What you should do
Return all entries verbatim; skip any pictures.

Dataset entries
* * * * *

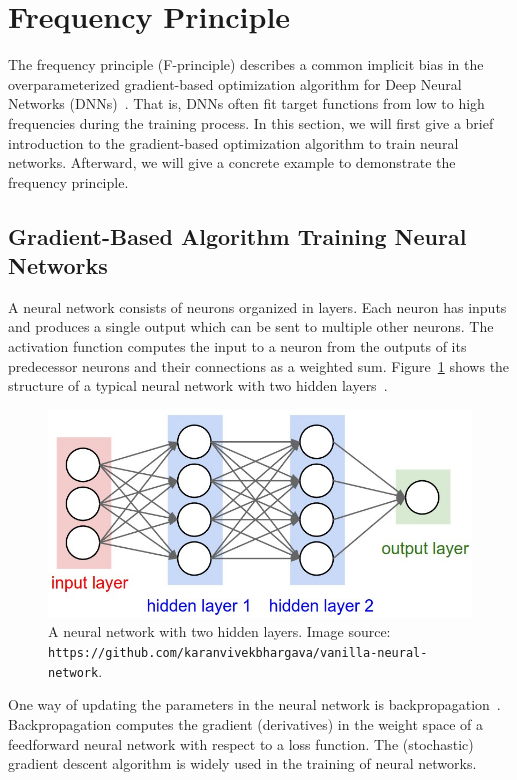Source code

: \documentclass[letterpaper,12pt]{article}
\begin{document}
\section{Frequency Principle}
The frequency principle (F-principle) describes a common implicit bias in the overparameterized gradient-based optimization algorithm for Deep Neural Networks (DNNs)~\cite{Xu_2020}. That is, DNNs often fit target functions from low to high frequencies during the training process. In this section, we will first give a brief introduction to the gradient-based optimization algorithm to train neural networks. Afterward, we will give a concrete example to demonstrate the frequency principle.

\subsection{Gradient-Based Algorithm Training Neural Networks}
A neural network consists of neurons organized in layers. Each neuron has inputs and produces a single output which can be sent to multiple other neurons. The activation function computes the input to a neuron from the outputs of its predecessor neurons and their connections as a weighted sum. Figure~\ref{fig:3} shows the structure of a typical neural network with two hidden layers~\cite{enwiki:1020987696}.
\begin{figure}
\centering
\includegraphics[scale=0.4]{neural_net2.jpeg}
\caption{A neural network with two hidden layers. Image source: \texttt{https://github.com/karanvivekbhargava/vanilla-neural-network}.}\label{fig:3}
\end{figure}


One way of updating the parameters in the neural network is backpropagation~\cite{lecun1988theoretical}. Backpropagation computes the gradient (derivatives) in the weight space of a feedforward neural network with respect to a loss function. The (stochastic) gradient descent algorithm is widely used in the training of neural networks.
\end{document}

* * * * *

Result for this task
Source code

: \documentclass[letterpaper,12pt]{article}
\begin{document}
\section{Frequency Principle}
The frequency principle (F-principle) describes a common implicit bias in the overparameterized gradient-based optimization algorithm for Deep Neural Networks (DNNs)~\cite{Xu_2020}. That is, DNNs often fit target functions from low to high frequencies during the training process. In this section, we will first give a brief introduction to the gradient-based optimization algorithm to train neural networks. Afterward, we will give a concrete example to demonstrate the frequency principle.

\subsection{Gradient-Based Algorithm Training Neural Networks}
A neural network consists of neurons organized in layers. Each neuron has inputs and produces a single output which can be sent to multiple other neurons. The activation function computes the input to a neuron from the outputs of its predecessor neurons and their connections as a weighted sum. Figure~\ref{fig:3} shows the structure of a typical neural network with two hidden layers~\cite{enwiki:1020987696}.
\begin{figure}
\centering
\includegraphics[scale=0.4]{neural_net2.jpeg}
\caption{A neural network with two hidden layers. Image source: \texttt{https://github.com/karanvivekbhargava/vanilla-neural-network}.}\label{fig:3}
\end{figure}


One way of updating the parameters in the neural network is backpropagation~\cite{lecun1988theoretical}. Backpropagation computes the gradient (derivatives) in the weight space of a feedforward neural network with respect to a loss function. The (stochastic) gradient descent algorithm is widely used in the training of neural networks.
\end{document}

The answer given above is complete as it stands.